DATA EXTRACTS
+===+

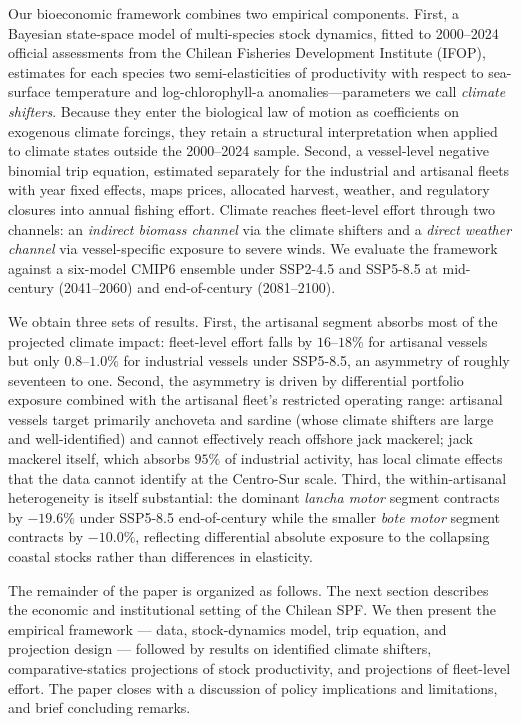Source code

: \documentclass[
  11pt,
]{article}
\begin{document}
Our bioeconomic framework combines two empirical components. First, a Bayesian state-space model of multi-species stock dynamics, fitted to 2000--2024 official assessments from the Chilean Fisheries Development Institute (IFOP), estimates for each species two semi-elasticities of productivity with respect to sea-surface temperature and log-chlorophyll-a anomalies---parameters we call \emph{climate shifters}. Because they enter the biological law of motion as coefficients on exogenous climate forcings, they retain a structural interpretation when applied to climate states outside the 2000--2024 sample. Second, a vessel-level negative binomial trip equation, estimated separately for the industrial and artisanal fleets with year fixed effects, maps prices, allocated harvest, weather, and regulatory closures into annual fishing effort. Climate reaches fleet-level effort through two channels: an \emph{indirect biomass channel} via the climate shifters and a \emph{direct weather channel} via vessel-specific exposure to severe winds. We evaluate the framework against a six-model CMIP6 ensemble under SSP2-4.5 and SSP5-8.5 at mid-century (2041--2060) and end-of-century (2081--2100).

We obtain three sets of results. First, the artisanal segment absorbs most of the projected climate impact: fleet-level effort falls by \(16\)--\(18\%\) for artisanal vessels but only \(0.8\)--\(1.0\%\) for industrial vessels under SSP5-8.5, an asymmetry of roughly seventeen to one. Second, the asymmetry is driven by differential portfolio exposure combined with the artisanal fleet's restricted operating range: artisanal vessels target primarily anchoveta and sardine (whose climate shifters are large and well-identified) and cannot effectively reach offshore jack mackerel; jack mackerel itself, which absorbs \(95\%\) of industrial activity, has local climate effects that the data cannot identify at the Centro-Sur scale. Third, the within-artisanal heterogeneity is itself substantial: the dominant \emph{lancha motor} segment contracts by \(-19.6\%\) under SSP5-8.5 end-of-century while the smaller \emph{bote motor} segment contracts by \(-10.0\%\), reflecting differential absolute exposure to the collapsing coastal stocks rather than differences in elasticity.

The remainder of the paper is organized as follows. The next section describes the economic and institutional setting of the Chilean SPF. We then present the empirical framework --- data, stock-dynamics model, trip equation, and projection design --- followed by results on identified climate shifters, comparative-statics projections of stock productivity, and projections of fleet-level effort. The paper closes with a discussion of policy implications and limitations, and brief concluding remarks.
\end{document}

+===+

TASK DIRECTIONS
The records above should be duplicated exactly, with none of their pictures kept.

SOLUTION
Source code

: \documentclass[
  11pt,
]{article}
\begin{document}
Our bioeconomic framework combines two empirical components. First, a Bayesian state-space model of multi-species stock dynamics, fitted to 2000--2024 official assessments from the Chilean Fisheries Development Institute (IFOP), estimates for each species two semi-elasticities of productivity with respect to sea-surface temperature and log-chlorophyll-a anomalies---parameters we call \emph{climate shifters}. Because they enter the biological law of motion as coefficients on exogenous climate forcings, they retain a structural interpretation when applied to climate states outside the 2000--2024 sample. Second, a vessel-level negative binomial trip equation, estimated separately for the industrial and artisanal fleets with year fixed effects, maps prices, allocated harvest, weather, and regulatory closures into annual fishing effort. Climate reaches fleet-level effort through two channels: an \emph{indirect biomass channel} via the climate shifters and a \emph{direct weather channel} via vessel-specific exposure to severe winds. We evaluate the framework against a six-model CMIP6 ensemble under SSP2-4.5 and SSP5-8.5 at mid-century (2041--2060) and end-of-century (2081--2100).

We obtain three sets of results. First, the artisanal segment absorbs most of the projected climate impact: fleet-level effort falls by \(16\)--\(18\%\) for artisanal vessels but only \(0.8\)--\(1.0\%\) for industrial vessels under SSP5-8.5, an asymmetry of roughly seventeen to one. Second, the asymmetry is driven by differential portfolio exposure combined with the artisanal fleet's restricted operating range: artisanal vessels target primarily anchoveta and sardine (whose climate shifters are large and well-identified) and cannot effectively reach offshore jack mackerel; jack mackerel itself, which absorbs \(95\%\) of industrial activity, has local climate effects that the data cannot identify at the Centro-Sur scale. Third, the within-artisanal heterogeneity is itself substantial: the dominant \emph{lancha motor} segment contracts by \(-19.6\%\) under SSP5-8.5 end-of-century while the smaller \emph{bote motor} segment contracts by \(-10.0\%\), reflecting differential absolute exposure to the collapsing coastal stocks rather than differences in elasticity.

The remainder of the paper is organized as follows. The next section describes the economic and institutional setting of the Chilean SPF. We then present the empirical framework --- data, stock-dynamics model, trip equation, and projection design --- followed by results on identified climate shifters, comparative-statics projections of stock productivity, and projections of fleet-level effort. The paper closes with a discussion of policy implications and limitations, and brief concluding remarks.
\end{document}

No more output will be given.